## [Work instruction]
Below are some records. Output the lines from the first one through the line that holds "stochastic selection operator", exactly as written, with no pictures.

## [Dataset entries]

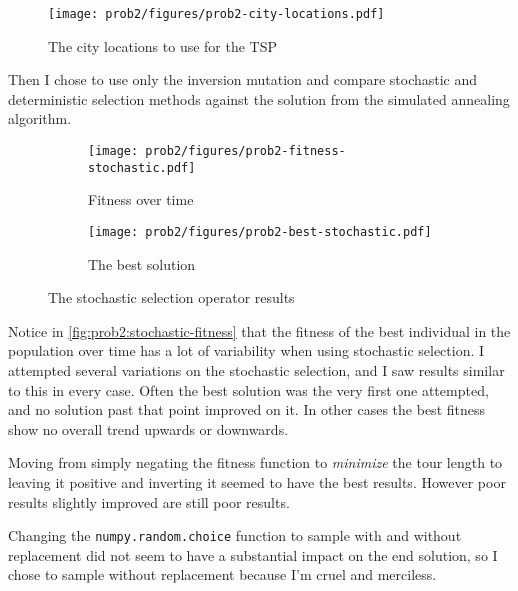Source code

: \documentclass{article}
\begin{document}
\begin{figure}[h]
    \centering
    \texttt{[image: prob2/figures/prob2-city-locations.pdf]}
    \caption{The city locations to use for the TSP}\label{fig:prob2:city-locations}
\end{figure}

Then I chose to use only the inversion mutation and compare stochastic and deterministic selection
methods against the solution from the simulated annealing algorithm.

\begin{figure}[h]
    \centering
    \begin{subfigure}[b]{0.45\textwidth}
        \texttt{[image: prob2/figures/prob2-fitness-stochastic.pdf]}
        \caption{Fitness over time}\label{fig:prob2:stochastic-fitness}
    \end{subfigure}
    \begin{subfigure}[b]{0.45\textwidth}
        \texttt{[image: prob2/figures/prob2-best-stochastic.pdf]}
        \caption{The best solution}\label{fig:prob2:stochastic-best}
    \end{subfigure}
    \caption{The stochastic selection operator results}\label{fig:prob2:stochastic-selection}
\end{figure}

Notice in \autoref{fig:prob2:stochastic-fitness} that the fitness of the best individual in the
population over time has a lot of variability when using stochastic selection. I attempted several
variations on the stochastic selection, and I saw results similar to this in every case. Often the
best solution was the very first one attempted, and no solution past that point improved on it. In
other cases the best fitness show no overall trend upwards or downwards.

Moving from simply negating the fitness function to \textit{minimize} the tour length to leaving it
positive and inverting it seemed to have the best results. However poor results slightly improved
are still poor results.

Changing the \texttt{numpy.random.choice} function to sample with and without
replacement did not seem to have a substantial impact on the end solution, so I chose to sample
without replacement because I'm cruel and merciless.
\end{document}
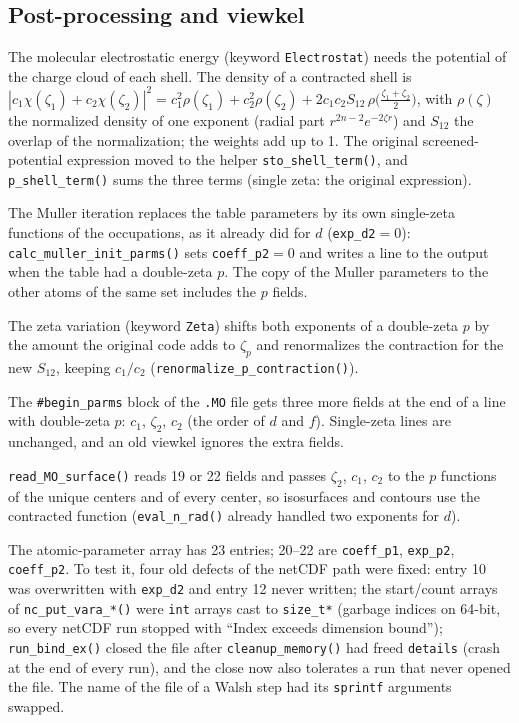 \documentclass[11pt,a4paper]{article}
\newcommand{\file}[1]{\texttt{#1}}
\newcommand{\fn}[1]{\texttt{#1()}}
\newcommand{\var}[1]{\texttt{#1}}
\begin{document}
\subsection{Post-processing and viewkel}\label{sec:pdzpost}
\begin{description}[style=nextline,leftmargin=1.2em]
\item[\file{electrostat.c}] The molecular electrostatic energy (keyword
  \texttt{Electrostat}) needs the potential of the charge cloud of each shell. The density of
  a contracted shell is
  $|c_1\chi(\zeta_1)+c_2\chi(\zeta_2)|^2 = c_1^2\rho(\zeta_1)+c_2^2\rho(\zeta_2)
  +2c_1c_2S_{12}\,\rho\big(\tfrac{\zeta_1+\zeta_2}{2}\big)$, with $\rho(\zeta)$ the normalized
  density of one exponent (radial part $r^{2n-2}e^{-2\zeta r}$) and $S_{12}$ the overlap of
  the normalization; the weights add up to 1. The original screened-potential expression
  moved to the helper \fn{sto\_shell\_term}, and \fn{p\_shell\_term} sums the three terms
  (single zeta: the original expression).
\item[\file{muller.c}, \file{fileio.c}] The Muller iteration replaces the table parameters
  by its own single-zeta functions of the occupations, as it already did for $d$
  (\var{exp\_d2}$=0$): \fn{calc\_muller\_init\_parms} sets \var{coeff\_p2}$=0$ and writes a
  line to the output when the table had a double-zeta $p$. The copy of the Muller parameters
  to the other atoms of the same set includes the $p$ fields.
\item[\file{zetas.c}] The zeta variation (keyword \texttt{Zeta}) shifts both exponents of a
  double-zeta $p$ by the amount the original code adds to $\zeta_p$ and renormalizes the
  contraction for the new $S_{12}$, keeping $c_1/c_2$ (\fn{renormalize\_p\_contraction}).
\item[\file{genutil.c}] The \texttt{\#begin\_parms} block of the \texttt{.MO} file gets three
  more fields at the end of a line with double-zeta $p$: $c_1$, $\zeta_2$, $c_2$ (the order
  of $d$ and $f$). Single-zeta lines are unchanged, and an old viewkel ignores the extra
  fields.
\item[\file{viewkel/fit\_orbs.c}] \fn{read\_MO\_surface} reads 19 or 22 fields and passes
  $\zeta_2$, $c_1$, $c_2$ to the $p$ functions of the unique centers and of every center,
  so isosurfaces and contours use the contracted function (\fn{eval\_n\_rad} already handled
  two exponents for $d$).
\item[\file{netCDF\_support.c}] The atomic-parameter array has 23 entries; 20--22 are
  \var{coeff\_p1}, \var{exp\_p2}, \var{coeff\_p2}. To test it, four old defects of the
  netCDF path were fixed: entry 10 was overwritten with \var{exp\_d2} and entry 12 never
  written; the start/count arrays of \fn{nc\_put\_vara\_*} were \texttt{int} arrays cast to
  \texttt{size\_t*} (garbage indices on 64-bit, so every netCDF run stopped with ``Index
  exceeds dimension bound''); \fn{run\_bind\_ex} closed the file after
  \fn{cleanup\_memory} had freed \var{details} (crash at the end of every run), and the
  close now also tolerates a run that never opened the file. The name of the file of a
  Walsh step had its \texttt{sprintf} arguments swapped.
\end{description}
\end{document}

## [Reply to the task]
Source code

: \documentclass{article}
\begin{document}
\begin{figure}[h]
    \centering
    \texttt{[image: prob2/figures/prob2-city-locations.pdf]}
    \caption{The city locations to use for the TSP}\label{fig:prob2:city-locations}
\end{figure}

Then I chose to use only the inversion mutation and compare stochastic and deterministic selection
methods against the solution from the simulated annealing algorithm.

\begin{figure}[h]
    \centering
    \begin{subfigure}[b]{0.45\textwidth}
        \texttt{[image: prob2/figures/prob2-fitness-stochastic.pdf]}
        \caption{Fitness over time}\label{fig:prob2:stochastic-fitness}
    \end{subfigure}
    \begin{subfigure}[b]{0.45\textwidth}
        \texttt{[image: prob2/figures/prob2-best-stochastic.pdf]}
        \caption{The best solution}\label{fig:prob2:stochastic-best}
    \end{subfigure}
    \caption{The stochastic selection operator results}\label{fig:prob2:stochastic-selection}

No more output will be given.